Mora Stefano, Zamproni Ilaria, Beccio Sabrina, Bianchi Roberta, Giacomet Vania, Viganò Alessandra
Laboratory of Pediatric Endocrinology, Scientific Institute H San Raffaele, Milan, 20132 Italy.
J Clin Endocrinol Metab. 2004 Jan;89(1):24-8. doi: 10.1210/jc.2003-030767.
Highly active antiretroviral therapy (HAART) may be a contributory factor for a decreased bone mass and altered bone metabolism in HIV-infected children. However, the evolution of bone mineral density (BMD) and bone metabolism during HAART has not been studied yet. In the current longitudinal study we monitored the changes of BMD and bone metabolism over a period of 12 months. Thirty-two HIV-infected children (15 girls and 17 boys), aged from 6.3 to 17.7 yr, with a long duration of HAART exposure (40.0 months at baseline) were enrolled in the study. As a control group, 381 healthy volunteers of comparable age were assessed. BMD was measured at the lumbar spine and whole skeleton by dual-energy x-ray absorptiometry. Bone-specific alkaline phosphatase (BALP, as bone formation index) and N-terminal telopeptide of type I collagen (as bone resorption index) were measured in serum and urine, respectively. BMD values at baseline were significantly lower at all skeletal sites than those of control subjects. The annual increment of spine BMD was comparable to normal, whereas that of the whole skeleton was significantly lower (P < 0.04). BALP and N-terminal telopeptide of type I collagen concentrations were significantly higher compared with controls at baseline and at follow-up. BALP annual changes of HIV patients were significantly different from normal. Our data confirm the presence of low BMD and bone metabolism derangement in HIV-infected children treated with HAART. The role of possible therapeutic approach to restore bone mass and metabolism should be assessed in pediatrics.
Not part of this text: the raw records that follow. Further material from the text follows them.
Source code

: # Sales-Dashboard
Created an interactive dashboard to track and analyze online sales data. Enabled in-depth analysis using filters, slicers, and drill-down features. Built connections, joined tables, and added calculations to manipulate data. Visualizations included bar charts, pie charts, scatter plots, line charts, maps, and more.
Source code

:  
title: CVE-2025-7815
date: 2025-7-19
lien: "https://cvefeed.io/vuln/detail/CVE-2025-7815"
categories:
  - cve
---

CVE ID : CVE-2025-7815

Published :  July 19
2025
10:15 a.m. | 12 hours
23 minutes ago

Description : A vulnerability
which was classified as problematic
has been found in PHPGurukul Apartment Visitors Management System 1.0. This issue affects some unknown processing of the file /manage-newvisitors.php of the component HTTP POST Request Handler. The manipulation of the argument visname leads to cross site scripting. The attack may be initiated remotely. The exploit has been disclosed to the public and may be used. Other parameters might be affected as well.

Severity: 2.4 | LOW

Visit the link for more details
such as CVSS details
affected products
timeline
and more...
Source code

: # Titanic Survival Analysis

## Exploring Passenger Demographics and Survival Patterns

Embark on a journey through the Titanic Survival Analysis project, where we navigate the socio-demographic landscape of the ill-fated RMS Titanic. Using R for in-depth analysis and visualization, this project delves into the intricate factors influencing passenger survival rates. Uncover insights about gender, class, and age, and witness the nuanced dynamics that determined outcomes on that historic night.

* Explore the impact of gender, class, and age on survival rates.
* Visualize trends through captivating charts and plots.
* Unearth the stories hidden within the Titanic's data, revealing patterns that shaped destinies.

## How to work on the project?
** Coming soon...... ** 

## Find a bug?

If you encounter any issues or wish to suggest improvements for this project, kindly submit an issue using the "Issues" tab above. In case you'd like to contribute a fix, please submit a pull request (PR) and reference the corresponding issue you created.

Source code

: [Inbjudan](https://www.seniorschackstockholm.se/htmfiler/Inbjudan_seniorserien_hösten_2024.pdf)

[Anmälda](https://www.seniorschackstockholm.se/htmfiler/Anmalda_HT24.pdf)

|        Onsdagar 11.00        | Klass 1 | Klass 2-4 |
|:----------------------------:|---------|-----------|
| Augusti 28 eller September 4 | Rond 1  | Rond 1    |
高效抗逆转录病毒疗法(HAART)可能是导致感染HIV儿童骨量减少和骨代谢改变的一个因素。然而,HAART治疗期间骨矿物质密度(BMD)和骨代谢的演变尚未得到研究。在当前的纵向研究中,我们在12个月的时间里监测了BMD和骨代谢的变化。32名感染HIV的儿童(15名女孩和17名男孩),年龄在6.3至17.7岁之间,长期接受HAART治疗(基线时为40.0个月)被纳入研究。作为对照组,评估了381名年龄相仿的健康志愿者。通过双能X线吸收法测量腰椎和全身骨骼的BMD。分别在血清和尿液中测量骨特异性碱性磷酸酶(BALP,作为骨形成指标)和I型胶原N端肽(作为骨吸收指标)。所有骨骼部位的基线BMD值均显著低于对照组。脊柱BMD的年增加量与正常情况相当,而全身骨骼的年增加量则显著较低(P < 0.04)。基线和随访时,BALP和I型胶原N端肽浓度与对照组相比显著更高。HIV患者的BALP年度变化与正常情况显著不同。我们的数据证实接受HAART治疗的感染HIV儿童存在低BMD和骨代谢紊乱。应在儿科评估恢复骨量和代谢的可能治疗方法的作用。